Proprio nell’anno in corso tuttavia potremo assistere ad un sostanziale cambiamento riguardante la periodicità dei controlli; infatti si prospetta che per auto e moto «a decorrere dall’anno 2012 il controllo obbligatorio dei dispositivi di combustione e scarico degli autoveicoli e dei motoveicoli, ove previsto, è effettuato esclusivamente al momento della revisione obbligatoria periodica del mezzo». Tradotto in soldoni significa che per le autovetture sarà da farsi entro i primi quattro anni e poi nei seguenti due; un pensiero in meno da tenere a mente tra i tanti quotidiani.
Ma quanti di voi ne avevano mai sentito parlare? E a cosa serve?
Fare il controllo dei gas di scarico per ottenere il “Bollino Blu“, prerogativa importante per poter circolare nei centri abitati, altro non è che un “lascia passare” il quale attesta che l’automobile è in rispetto con le leggi in materia di inquinamento.

Per poter far controllare il proprio autoveicolo, ed eventualmente ottenere il contrassegno, basta semplicemente recarsi in una autofficina autorizzata e nei centri di revisione convenzionati.

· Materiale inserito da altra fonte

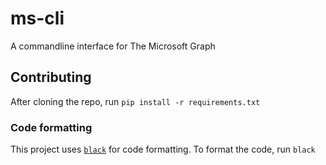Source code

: # ms-cli
A commandline interface for The Microsoft Graph


## Contributing

After cloning the repo, run `pip install -r requirements.txt`


### Code formatting

This project uses [`black`](https://github.com/psf/black) for code formatting.
To format the code, run `black`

Il costo massimo del controllo è fissato a massimo 15,00 euro (IVA inclusa) mentre, qualora quest’ultimo coincida con la revisione periodica del veicolo, il costo della verifica sulle emissioni sarà di 4,00 euro (IVA inclusa).

Nell’anno in cui viene fatta la revisione, la quale comprende anche il controllo delle sostanze inquinanti emesse, non c’è bisogno dell’esposizione del Bollino Blu per circolare in città.

Sono soldi ben spesi visto e considerato che la mancata esposizione durante la marcia comporta una multa minima di 78 euro.
Il bollino blu è diventato col tempo obbligatorio in molti comuni italiani ed è valido su tutto il territorio nazionale, per tutti i veicoli a motore immatricolati da almeno 4 anni di proprietà di persone, enti o società.

Tuttavia è opportuno precisare che tale contrassegno non è obbligatorio per chi ha un autoveicolo immatricolato da meno di 4 anni, per i veicoli privi di emissioni (con motore elettrico), per i veicoli delle forze dell’ordine e per tutti quelli non aventi targa civile ed in ultimo, per i mezzi d’epoca registrati come tali nell’apposito albo.